Following my admittedly quirky obsession for more than 30 years, I have accumulated a collection of more than 500 antique kitchen utensils out of passion for their beauty and curiosity about what was going on in homes and the world when they were used. I spent many years of days with the late writer about life and food, M.F.K. Fisher, for whom place and context were always important.

Part of my collection will be featured as an 8-page spread in the Fall issue of Culture: The Word on Cheese, a national glossy magazine popular among cheese fans everywhere. The 8-page photo essay covers my more than 70 cheese graters that range from some made in England in the late 1800s to some made yesterday in the shape of bright green frogs.

After all, I cut classes at the Sorbonne to audit and hang out with chefs at the Cordon Bleu in Paris.

I started to hunt and haunt little antique shops in California’s Gold Country and along the Pacific Coast when my husband, Gerald Hill, and I were first married and had to travel on the cheap and close to home. I rationalized that I was buying old kitchen utensils to give to my mother, Emily McKelligon Thompson, an artist and interior designer. We all give others things we really want, deep down, right?

The kitchen utensils found their way back to me and I started my own collection, beginning with a $3 limit on each piece. Now I think I’m up to $8. Seeking and collecting has been a very private obsession.

When I found a cracker tin printed in French and English at a British Columbia antique sale, it sent me off on another tangent. I now have them in Arabic, Tagalog, French, Dutch and English. Other gems in my collection come from Germany, France, Scotland, England, Italy and Mexico, and of course the USA.

The Kathleen Thompson Hill Culinary Collection includes everything from historic mashers and toasters to egg beaters, whisks, colanders, choppers, flour sifters and scoops, spatulas, ladles, spoons, butter paddles, egg cookers, rolling pins, ricers, food mills, meat grinders, juicers, and cracker tins, and table top stoves, all spanning 200 years. Each display comes with retro recipes that both reflect the period when utensils were made and adapt those dishes to current methods.

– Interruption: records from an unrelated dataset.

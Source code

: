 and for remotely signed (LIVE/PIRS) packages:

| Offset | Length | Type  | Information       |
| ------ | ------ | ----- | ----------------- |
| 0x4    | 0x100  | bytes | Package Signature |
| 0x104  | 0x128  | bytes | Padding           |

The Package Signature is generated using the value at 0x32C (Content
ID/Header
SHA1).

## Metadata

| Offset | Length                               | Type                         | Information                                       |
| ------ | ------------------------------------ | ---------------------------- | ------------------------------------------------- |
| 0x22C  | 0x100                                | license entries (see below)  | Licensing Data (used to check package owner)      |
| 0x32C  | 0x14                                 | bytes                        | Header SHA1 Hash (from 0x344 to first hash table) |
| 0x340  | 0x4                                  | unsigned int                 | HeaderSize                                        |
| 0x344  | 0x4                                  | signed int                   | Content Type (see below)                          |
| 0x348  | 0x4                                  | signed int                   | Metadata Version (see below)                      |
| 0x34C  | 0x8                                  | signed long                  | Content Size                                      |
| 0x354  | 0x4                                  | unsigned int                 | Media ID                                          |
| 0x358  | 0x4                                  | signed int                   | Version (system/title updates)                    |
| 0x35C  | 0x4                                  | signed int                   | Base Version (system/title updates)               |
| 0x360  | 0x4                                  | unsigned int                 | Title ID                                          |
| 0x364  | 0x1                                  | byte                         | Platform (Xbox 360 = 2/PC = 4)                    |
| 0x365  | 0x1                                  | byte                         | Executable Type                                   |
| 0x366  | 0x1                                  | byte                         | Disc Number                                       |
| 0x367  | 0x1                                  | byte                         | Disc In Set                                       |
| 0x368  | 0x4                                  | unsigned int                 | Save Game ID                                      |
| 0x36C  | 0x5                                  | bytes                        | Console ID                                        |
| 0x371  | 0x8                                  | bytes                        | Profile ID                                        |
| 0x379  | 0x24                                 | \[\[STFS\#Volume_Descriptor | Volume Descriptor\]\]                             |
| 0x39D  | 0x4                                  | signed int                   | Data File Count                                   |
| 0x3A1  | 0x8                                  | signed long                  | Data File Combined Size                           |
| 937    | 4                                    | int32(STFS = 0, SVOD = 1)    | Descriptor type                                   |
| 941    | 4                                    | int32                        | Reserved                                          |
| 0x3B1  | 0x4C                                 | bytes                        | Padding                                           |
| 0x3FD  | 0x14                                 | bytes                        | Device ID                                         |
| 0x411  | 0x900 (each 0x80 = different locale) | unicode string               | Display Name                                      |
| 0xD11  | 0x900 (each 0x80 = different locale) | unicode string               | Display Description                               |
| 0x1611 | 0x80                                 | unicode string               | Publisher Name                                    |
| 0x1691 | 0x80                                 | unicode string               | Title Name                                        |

Everywhere the collection has been displayed it attracts food fans of all ages who love to reminisce, saying “Oh – my grandfather used to grate cheese on the Sunday ravioli with one of those” or “My grandmother had one of those and wouldn’t let me touch it. Can I get one now?”

My quirky obsession continues to take me near and far. You may see me in your neighborhood soon, always searching for additions to my culinary collection.



Kathleen Thompson Hill is the Food & Wine Editor of the Sonoma Index Tribune and Sonoma Magazine, food & travel correspondent for the Boston Globe, foodcaster on A Million Cooks and an award-winning professor of American government and politics. She has authored and co-authored 30 books with husband and historian Gerald Hill; together they have written a series of guidebooks to wine regions of the west coast. Visit KTHill.com to learn more about Kathleen.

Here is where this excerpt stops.